Vidiye Tshipanda Tshimanga (born 19 April 1977 in Zaire) is a Congolese politician and businessman. He served as Special Advisor in charge of Strategic Issues in the cabinet of President Felix Tshisekedi Tshilombo.

== Biography ==
=== Early life ===
Vidiye Tshipanda Tshimanga was born to a Belgian mother and a Congolese father, Tshimanga Belebele Boni, a lawyer, politician and businessman. It is said that he studied in Belgium, but the location is unknown.

=== Political career ===
On 19 April 2015, Vidiye Tshipanda Tshimanga founded his political party called Dynamique Congo Unis (DCU), whose motto is to promote unity, work and equality. He serves as the party's president.

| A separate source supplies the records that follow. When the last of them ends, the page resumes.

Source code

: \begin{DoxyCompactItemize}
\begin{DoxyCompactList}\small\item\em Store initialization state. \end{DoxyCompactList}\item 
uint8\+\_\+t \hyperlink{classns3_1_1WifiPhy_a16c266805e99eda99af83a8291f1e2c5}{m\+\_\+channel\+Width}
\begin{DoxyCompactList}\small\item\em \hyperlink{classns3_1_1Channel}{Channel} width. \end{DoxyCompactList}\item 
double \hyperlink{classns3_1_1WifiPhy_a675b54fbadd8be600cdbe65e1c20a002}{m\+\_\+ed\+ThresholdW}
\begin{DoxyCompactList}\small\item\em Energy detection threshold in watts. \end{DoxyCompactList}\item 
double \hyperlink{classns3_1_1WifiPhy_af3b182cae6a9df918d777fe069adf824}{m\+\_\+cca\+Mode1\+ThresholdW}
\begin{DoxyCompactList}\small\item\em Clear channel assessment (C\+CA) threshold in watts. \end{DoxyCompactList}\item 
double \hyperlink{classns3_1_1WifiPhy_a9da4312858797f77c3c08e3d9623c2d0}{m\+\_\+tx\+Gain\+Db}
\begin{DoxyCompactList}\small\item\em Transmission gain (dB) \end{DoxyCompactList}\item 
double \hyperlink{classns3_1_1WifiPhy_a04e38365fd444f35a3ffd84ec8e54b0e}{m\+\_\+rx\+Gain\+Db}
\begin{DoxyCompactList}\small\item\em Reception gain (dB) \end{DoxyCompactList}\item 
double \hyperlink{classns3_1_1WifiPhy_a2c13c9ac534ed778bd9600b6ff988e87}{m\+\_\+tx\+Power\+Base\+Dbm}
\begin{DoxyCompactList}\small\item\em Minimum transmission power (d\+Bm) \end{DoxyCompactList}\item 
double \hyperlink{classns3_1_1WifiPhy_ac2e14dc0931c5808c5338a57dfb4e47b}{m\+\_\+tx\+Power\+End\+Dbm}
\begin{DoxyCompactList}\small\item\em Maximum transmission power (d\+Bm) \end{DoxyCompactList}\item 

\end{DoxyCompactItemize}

In Belgium in 2016, as vice-president of Alternative 2016, a political opposition group, Tshimanga participated in the creation of a new opposition coalition called the Rassemblement. The coalition was led by renowned opposition leader Etienne Tshisekedi wa Mulumba, who, after his death, was replaced by his son Felix Tshisekedi. The coalition aimed to prevent former president Joseph Kabila from seeking a third term. Tshimanga was among the members of the coalition’s Council of Elders.

A close friend of Felix Tshisekedi, he was appointed in 2018 by Tshisekedi—then president of the Union for Democracy and Social Progress (UDPS)—as his spokesperson for the 2018 presidential campaign.

On 15 February 2019, he withdrew his candidacy for the senatorial election, citing what he described as corruption by certain provincial deputies from Kinshasa who allegedly demanded between US$20,000 and US$50,000 to support his candidacy.

On 7 March 2019, Tshimanga was appointed Special Advisor in charge of Strategic Issues in the cabinet of President Felix Tshisekedi.

In September 2022, accused of attempted influence peddling and serious fraud, Tshimanga resigned from his post as strategic adviser to Félix Tshisekedi. On 23 December 2023, Tshimanga was acquitted by the Tribunal of Kinshasa/Gombe.

=== Football ===
In 2013, he succeeded as president of the football team Daring Club Motema Pembe (DCMP), resigning in 2014 and being replaced by Gentiny Ngobila. In 2019, he ran again for the club’s presidency and was elected on 17 July 2019, serving until 2022.

In 2023, he became president of Aigles du Congo.